Presidente da OAB Nacional, Claudio Lamachia, entra com pedido de impeachment do Presidente Temer
Justiça e Cidadania – O Brasil enfrenta hoje uma crise de representatividade das instituições democráticas?
Claudio Lamachia – O Brasil tem uma democracia consolidada, com instituições sólidas. A crise, antes de ser política ou econômica, é ética e moral. As turbulências que enfrentamos podem estar mais fortes neste momento em razão de uma conduta nada elogiável de setores do Poder Legislativo. Lamentavelmente, o presidente da Câmara dos Deputados se recusa a analisar os pedidos de impeachment, atrasando a vida do país e agravando a crise, que prejudica a sociedade. As instituições precisam ser rigorosas, e a aplicação da lei, seja pela Câmara ou por qualquer outra instituição, não pode ter cores ou paixões partidárias. Quem exerce mandato eletivo precisa ter compromisso com a sociedade. Do contrário, se o compromisso maior for com alianças políticas ou grupos de amizade, é preciso pedir para sair e deixar a vaga para quem está comprometido com o trabalho em favor da causa pública.
Justiça e Cidadania – O senhor diria que estamos vivendo o fim da era da impunidade?
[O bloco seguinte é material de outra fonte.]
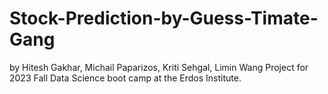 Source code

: # Stock-Prediction-by-Guess-Timate-Gang
  by Hitesh Gakhar, Michail Paparizos, Kriti Sehgal, Limin Wang
Project for 2023 Fall Data Science boot camp at the Erdos Institute. 
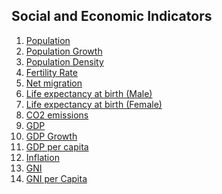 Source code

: ## Social and Economic Indicators

1. [Population](https://webpagestathub.s3.us-east-2.amazonaws.com/P.html)
2. [Population Growth](https://webpagestathub.s3.us-east-2.amazonaws.com/PG.html)
3. [Population Density]()
4. [Fertility Rate]()
5. [Net migration]()
6. [Life expectancy at birth (Male)]()
7. [Life expectancy at birth (Female)]()
8. [CO2 emissions]()
9. [GDP]()
10. [GDP Growth]()
11. [GDP per capita]()
12. [Inflation]()
13. [GNI]()
14. [GNI per Capita]()

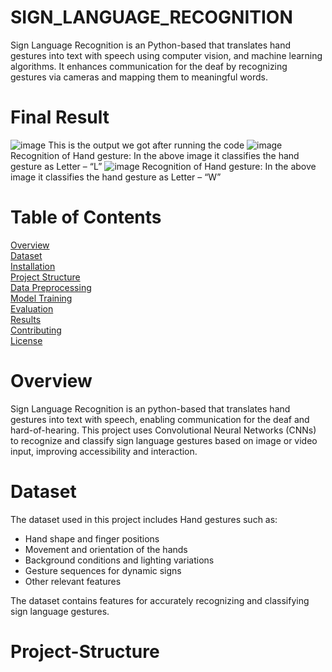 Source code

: # SIGN_LANGUAGE_RECOGNITION
Sign Language Recognition is an Python-based that translates hand gestures into text with speech using computer vision, and machine learning algorithms. It enhances communication for the deaf by recognizing gestures via cameras  and mapping them to meaningful words.
# Final Result
![image](https://github.com/user-attachments/assets/4bf94395-6268-439f-934b-121c23f8a938)
This is the output we got after running the code
![image](https://github.com/user-attachments/assets/cab01b86-7985-4438-9acb-bc92a6c72f53)
                Recognition of Hand gesture: In the above image it classifies the hand gesture as Letter – “L” 
![image](https://github.com/user-attachments/assets/b014246d-eb69-43ce-a85c-e76d7ddc1fa1)
                                                                      Recognition of Hand gesture: In the above image it classifies the hand gesture as Letter – “W”
# Table of Contents
[Overview](#overview)  
[Dataset](#dataset)  
[Installation](#installation)  
[Project Structure](#project-structure)  
[Data Preprocessing](#data-preprocessing)  
[Model Training](#model-training)  
[Evaluation](#evaluation)  
[Results](#results)  
[Contributing](#contributing)  
[License](#license) 

# Overview 
Sign Language Recognition is an python-based that translates hand gestures into text with speech, enabling communication for the deaf and hard-of-hearing. This project uses Convolutional Neural Networks (CNNs) to recognize and classify sign language gestures based on image or video input, improving accessibility and interaction.

# Dataset
 The dataset used in this project includes Hand gestures such as:
- Hand shape and finger positions  
- Movement and orientation of the hands  
- Background conditions and lighting variations  
- Gesture sequences for dynamic signs  
- Other relevant features  

The dataset contains features for accurately recognizing and classifying sign language gestures.

# Project-Structure


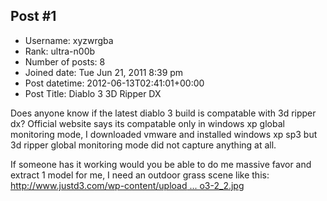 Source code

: ## Post #1
- Username: xyzwrgba
- Rank: ultra-n00b
- Number of posts: 8
- Joined date: Tue Jun 21, 2011 8:39 pm
- Post datetime: 2012-06-13T02:41:01+00:00
- Post Title: Diablo 3 3D Ripper DX

Does anyone know if the latest diablo 3 build is compatable with 3d ripper dx? Official website says its compatable only in windows xp global monitoring mode, I downloaded vmware and installed windows xp sp3 but 3d ripper global monitoring mode did not capture anything at all.

If someone has it working would you be able to do me massive favor and extract 1 model for me, I need an outdoor grass scene like this:
[http://www.justd3.com/wp-content/upload ... o3-2_2.jpg](http://www.justd3.com/wp-content/uploads/2012/04/diablo3-2_2.jpg)
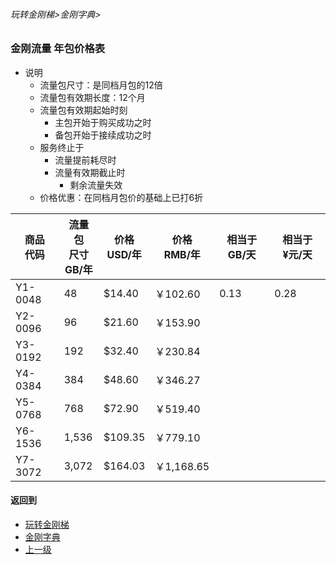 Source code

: ###### 玩转金刚梯>金刚字典>
### 金刚流量 年包价格表
- 说明
  - 流量包尺寸：是同档月包的12倍
  - 流量包有效期长度：12个月
  - 流量包有效期起始时刻
    - 主包开始于购买成功之时
    - 备包开始于接续成功之时
  - 服务终止于
    - 流量提前耗尽时
    - 流量有效期截止时
      - 剩余流量失效
  - 价格优惠：在同档月包价的基础上已打6折

|商品<Br>代码|流量包<Br>尺寸<Br>GB/年|价格<Br>USD/年|价格<Br>RMB/年|相当于GB/天| 相当于¥元/天|
| ------|--------|---------|-----------|-----------|-----------| 
|Y1-0048|      48|  $14.40 |   ￥102.60| 0.13| 0.28|
|Y2-0096|      96|  $21.60 |   ￥153.90| | |
|Y3-0192|     192|  $32.40 |   ￥230.84| | |
|Y4-0384|     384|  $48.60 |   ￥346.27| | |
|Y5-0768|     768|  $72.90 |   ￥519.40| | |
|Y6-1536|   1,536| $109.35 |   ￥779.10| | |
|Y7-3072|   3,072| $164.03 | ￥1,168.65| | |


#### 返回到
- [玩转金刚梯](https://github.com/a2zitpro/web/blob/master/LadderFree/A.md)
- [金刚字典](https://github.com/a2zitpro/web/blob/master/LadderFree/kkDictionary/KKDictionary.md)
- [上一级](https://github.com/a2zitpro/web/blob/master/LadderFree/kkDictionary/KKDatatrafficPriceOfLadderKKID_V2.md)
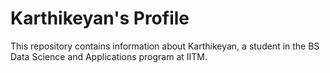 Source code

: # Karthikeyan's Profile

This repository contains information about Karthikeyan, a student in the BS Data Science and Applications program at IITM.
Claudio Lamachia – Vivemos, sem dúvida nenhuma, um período de depuração, com exemplos claros de que uma mudança salutar está ocorrendo. No entanto, precisamos de uma mudança urgente no número de cargos com proteção de foro. Como bem lembrou o ministro Luís Roberto Barroso, da maneira atual o foro de prerrogativa redunda na impunidade. Tornou-se ao longo dos anos um mero privilégio, um escudo que cria uma casta de cidadãos privilegiados perante a Justiça à custa da sobrecarga dos tribunais e em detrimento dos interesses da sociedade. Fato incontroverso dessa realidade é a constante preocupação dos governos em proteger seus aliados com o intuito de preservação não apenas destes, mas em inúmeras vezes de si. Não se trata aqui de expor os tribunais superiores ou desqualificá-los; trata-se apenas de uma constatação óbvia de que o tamanho da demanda é muitas vezes superior à capacidade de efetivar os julgamentos em tempo hábil, o que gera algo extremamente perigoso: a impunidade. Uma alternativa à farra atual é que seja estabelecido um mecanismo de proteção às instituições democráticas que confira prerrogativa de foro às poucas pessoas que realmente necessitem dela. A proteção deve ser ao cargo, não a seus ocupantes temporários. É preciso que as deformações causadas pelo atual modelo, que incentiva a impunidade, sejam corrigidas.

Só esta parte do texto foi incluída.